◆ EXTRACTED ENTRIES ◆
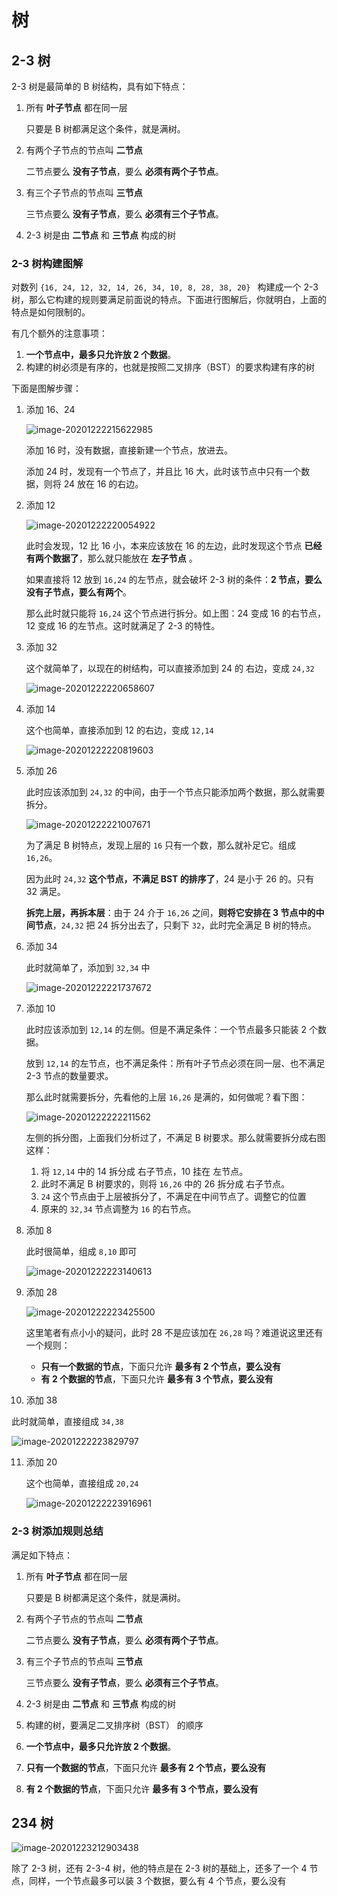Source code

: # 树

## 2-3 树

2-3 树是最简单的 B 树结构，具有如下特点：

1. 所有 **叶子节点** 都在同一层

   只要是 B 树都满足这个条件，就是满树。

2. 有两个子节点的节点叫 **二节点**

   二节点要么 **没有子节点**，要么 **必须有两个子节点**。

3. 有三个子节点的节点叫 **三节点**

   三节点要么 **没有子节点**，要么 **必须有三个子节点**。

4. 2-3 树是由 **二节点** 和 **三节点** 构成的树

### 2-3 树构建图解

对数列 `{16, 24, 12, 32, 14, 26, 34, 10, 8, 28, 38, 20} ` 构建成一个 2-3 树，那么它构建的规则要满足前面说的特点。下面进行图解后，你就明白，上面的特点是如何限制的。

有几个额外的注意事项：

1. **一个节点中，最多只允许放 2 个数据**。
2. 构建的树必须是有序的，也就是按照二叉排序（BST）的要求构建有序的树

下面是图解步骤：

1. 添加 16、24

   ![image-20201222215622985](./assets/image-20201222215622985.png)

   添加 16 时，没有数据，直接新建一个节点，放进去。

   添加 24 时，发现有一个节点了，并且比 16 大，此时该节点中只有一个数据，则将 24 放在 16 的右边。

2. 添加 12

   ![image-20201222220054922](./assets/image-20201222220054922.png)

   此时会发现，12 比 16 小，本来应该放在 16 的左边，此时发现这个节点 **已经有两个数据了**，那么就只能放在 **左子节点** 。

   如果直接将 12 放到 `16,24` 的左节点，就会破坏 2-3 树的条件：**2 节点，要么没有子节点，要么有两个**。

   那么此时就只能将 `16,24` 这个节点进行拆分。如上图：24 变成 16 的右节点，12 变成 16 的左节点。这时就满足了 2-3 的特性。

3. 添加 32 

   这个就简单了，以现在的树结构，可以直接添加到  24 的 右边，变成 `24,32`

   ![image-20201222220658607](./assets/image-20201222220658607.png)

4. 添加 14

   这个也简单，直接添加到 12 的右边，变成 `12,14`

   ![image-20201222220819603](./assets/image-20201222220819603.png)

5. 添加 26

   此时应该添加到 `24,32` 的中间，由于一个节点只能添加两个数据，那么就需要拆分。

   ![image-20201222221007671](./assets/image-20201222221007671.png)

   为了满足 B 树特点，发现上层的 `16` 只有一个数，那么就补足它。组成 `16,26`。

   因为此时 `24,32` **这个节点，不满足 BST 的排序了**，24 是小于 26 的。只有 32 满足。

   **拆完上层，再拆本层**：由于 24 介于 `16,26` 之间，**则将它安排在 3 节点中的中间节点**，`24,32` 把 24 拆分出去了，只剩下 `32`，此时完全满足 B 树的特点。

6. 添加 34

   此时就简单了，添加到  `32,34` 中

   ![image-20201222221737672](./assets/image-20201222221737672.png)

7. 添加 10

   此时应该添加到 `12,14` 的左侧。但是不满足条件：一个节点最多只能装 2 个数据。

   放到 `12,14` 的左节点，也不满足条件：所有叶子节点必须在同一层、也不满足 2-3 节点的数量要求。

   那么此时就需要拆分，先看他的上层 `16,26` 是满的，如何做呢？看下图：

   ![image-20201222222211562](./assets/image-20201222222211562.png)

   左侧的拆分图，上面我们分析过了，不满足 B 树要求。那么就需要拆分成右图这样：
   
   1.  将 `12,14` 中的 14 拆分成 右子节点，10 挂在 左节点。
   2. 此时不满足 B 树要求的，则将 `16,26` 中的 26 拆分成 右子节点。
   3. `24` 这个节点由于上层被拆分了，不满足在中间节点了。调整它的位置
   4. 原来的 `32,34` 节点调整为  `16` 的右节点。
   
8. 添加 8

   此时很简单，组成 `8,10` 即可

   ![image-20201222223140613](./assets/image-20201222223140613.png)

9. 添加 28

   ![image-20201222223425500](./assets/image-20201222223425500.png)

   这里笔者有点小小的疑问，此时  28 不是应该加在 `26,28` 吗？难道说这里还有一个规则：

   - **只有一个数据的节点**，下面只允许 **最多有 2 个节点，要么没有**
   - **有 2 个数据的节点**，下面只允许 **最多有 3 个节点，要么没有**

10. 添加 38 

   此时就简单，直接组成 `34,38`

   ![image-20201222223829797](./assets/image-20201222223829797.png)

11. 添加 20

    这个也简单，直接组成 `20,24`

    ![image-20201222223916961](./assets/image-20201222223916961.png)

### 2-3 树添加规则总结

满足如下特点：

1. 所有 **叶子节点** 都在同一层

   只要是 B 树都满足这个条件，就是满树。

2. 有两个子节点的节点叫 **二节点**

   二节点要么 **没有子节点**，要么 **必须有两个子节点**。

3. 有三个子节点的节点叫 **三节点**

   三节点要么 **没有子节点**，要么 **必须有三个子节点**。

4. 2-3 树是由 **二节点** 和 **三节点** 构成的树

5. 构建的树，要满足二叉排序树（BST） 的顺序

6. **一个节点中，最多只允许放 2 个数据**。

7. **只有一个数据的节点**，下面只允许 **最多有 2 个节点，要么没有**

8. **有 2 个数据的节点**，下面只允许 **最多有 3 个节点，要么没有**

## 234 树

![image-20201223212903438](./assets/image-20201223212903438.png)

除了 2-3 树，还有 2-3-4 树，他的特点是在 2-3 树的基础上，还多了一个 4 节点，同样，一个节点最多可以装 3 个数据，要么有 4 个节点，要么没有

◆ WORK TASK ◆
Exactly as written above, print every line of the data but not its pictures.

◆ SOLUTION TO THIS PROBLEM ◆
Source code

: # 树

## 2-3 树

2-3 树是最简单的 B 树结构，具有如下特点：

1. 所有 **叶子节点** 都在同一层

   只要是 B 树都满足这个条件，就是满树。

2. 有两个子节点的节点叫 **二节点**

   二节点要么 **没有子节点**，要么 **必须有两个子节点**。

3. 有三个子节点的节点叫 **三节点**

   三节点要么 **没有子节点**，要么 **必须有三个子节点**。

4. 2-3 树是由 **二节点** 和 **三节点** 构成的树

### 2-3 树构建图解

对数列 `{16, 24, 12, 32, 14, 26, 34, 10, 8, 28, 38, 20} ` 构建成一个 2-3 树，那么它构建的规则要满足前面说的特点。下面进行图解后，你就明白，上面的特点是如何限制的。

有几个额外的注意事项：

1. **一个节点中，最多只允许放 2 个数据**。
2. 构建的树必须是有序的，也就是按照二叉排序（BST）的要求构建有序的树

下面是图解步骤：

1. 添加 16、24

   ![image-20201222215622985](./assets/image-20201222215622985.png)

   添加 16 时，没有数据，直接新建一个节点，放进去。

   添加 24 时，发现有一个节点了，并且比 16 大，此时该节点中只有一个数据，则将 24 放在 16 的右边。

2. 添加 12

   ![image-20201222220054922](./assets/image-20201222220054922.png)

   此时会发现，12 比 16 小，本来应该放在 16 的左边，此时发现这个节点 **已经有两个数据了**，那么就只能放在 **左子节点** 。

   如果直接将 12 放到 `16,24` 的左节点，就会破坏 2-3 树的条件：**2 节点，要么没有子节点，要么有两个**。

   那么此时就只能将 `16,24` 这个节点进行拆分。如上图：24 变成 16 的右节点，12 变成 16 的左节点。这时就满足了 2-3 的特性。

3. 添加 32 

   这个就简单了，以现在的树结构，可以直接添加到  24 的 右边，变成 `24,32`

   ![image-20201222220658607](./assets/image-20201222220658607.png)

4. 添加 14

   这个也简单，直接添加到 12 的右边，变成 `12,14`

   ![image-20201222220819603](./assets/image-20201222220819603.png)

5. 添加 26

   此时应该添加到 `24,32` 的中间，由于一个节点只能添加两个数据，那么就需要拆分。

   ![image-20201222221007671](./assets/image-20201222221007671.png)

   为了满足 B 树特点，发现上层的 `16` 只有一个数，那么就补足它。组成 `16,26`。

   因为此时 `24,32` **这个节点，不满足 BST 的排序了**，24 是小于 26 的。只有 32 满足。

   **拆完上层，再拆本层**：由于 24 介于 `16,26` 之间，**则将它安排在 3 节点中的中间节点**，`24,32` 把 24 拆分出去了，只剩下 `32`，此时完全满足 B 树的特点。

6. 添加 34

   此时就简单了，添加到  `32,34` 中

   ![image-20201222221737672](./assets/image-20201222221737672.png)

7. 添加 10

   此时应该添加到 `12,14` 的左侧。但是不满足条件：一个节点最多只能装 2 个数据。

   放到 `12,14` 的左节点，也不满足条件：所有叶子节点必须在同一层、也不满足 2-3 节点的数量要求。

   那么此时就需要拆分，先看他的上层 `16,26` 是满的，如何做呢？看下图：

   ![image-20201222222211562](./assets/image-20201222222211562.png)

   左侧的拆分图，上面我们分析过了，不满足 B 树要求。那么就需要拆分成右图这样：
   
   1.  将 `12,14` 中的 14 拆分成 右子节点，10 挂在 左节点。
   2. 此时不满足 B 树要求的，则将 `16,26` 中的 26 拆分成 右子节点。
   3. `24` 这个节点由于上层被拆分了，不满足在中间节点了。调整它的位置
   4. 原来的 `32,34` 节点调整为  `16` 的右节点。
   
8. 添加 8

   此时很简单，组成 `8,10` 即可

   ![image-20201222223140613](./assets/image-20201222223140613.png)

9. 添加 28

   ![image-20201222223425500](./assets/image-20201222223425500.png)

   这里笔者有点小小的疑问，此时  28 不是应该加在 `26,28` 吗？难道说这里还有一个规则：

   - **只有一个数据的节点**，下面只允许 **最多有 2 个节点，要么没有**
   - **有 2 个数据的节点**，下面只允许 **最多有 3 个节点，要么没有**

10. 添加 38 

   此时就简单，直接组成 `34,38`

   ![image-20201222223829797](./assets/image-20201222223829797.png)

11. 添加 20

    这个也简单，直接组成 `20,24`

    ![image-20201222223916961](./assets/image-20201222223916961.png)

### 2-3 树添加规则总结

满足如下特点：

1. 所有 **叶子节点** 都在同一层

   只要是 B 树都满足这个条件，就是满树。

2. 有两个子节点的节点叫 **二节点**

   二节点要么 **没有子节点**，要么 **必须有两个子节点**。

3. 有三个子节点的节点叫 **三节点**

   三节点要么 **没有子节点**，要么 **必须有三个子节点**。

4. 2-3 树是由 **二节点** 和 **三节点** 构成的树

5. 构建的树，要满足二叉排序树（BST） 的顺序

6. **一个节点中，最多只允许放 2 个数据**。

7. **只有一个数据的节点**，下面只允许 **最多有 2 个节点，要么没有**

8. **有 2 个数据的节点**，下面只允许 **最多有 3 个节点，要么没有**

## 234 树

![image-20201223212903438](./assets/image-20201223212903438.png)

除了 2-3 树，还有 2-3-4 树，他的特点是在 2-3 树的基础上，还多了一个 4 节点，同样，一个节点最多可以装 3 个数据，要么有 4 个节点，要么没有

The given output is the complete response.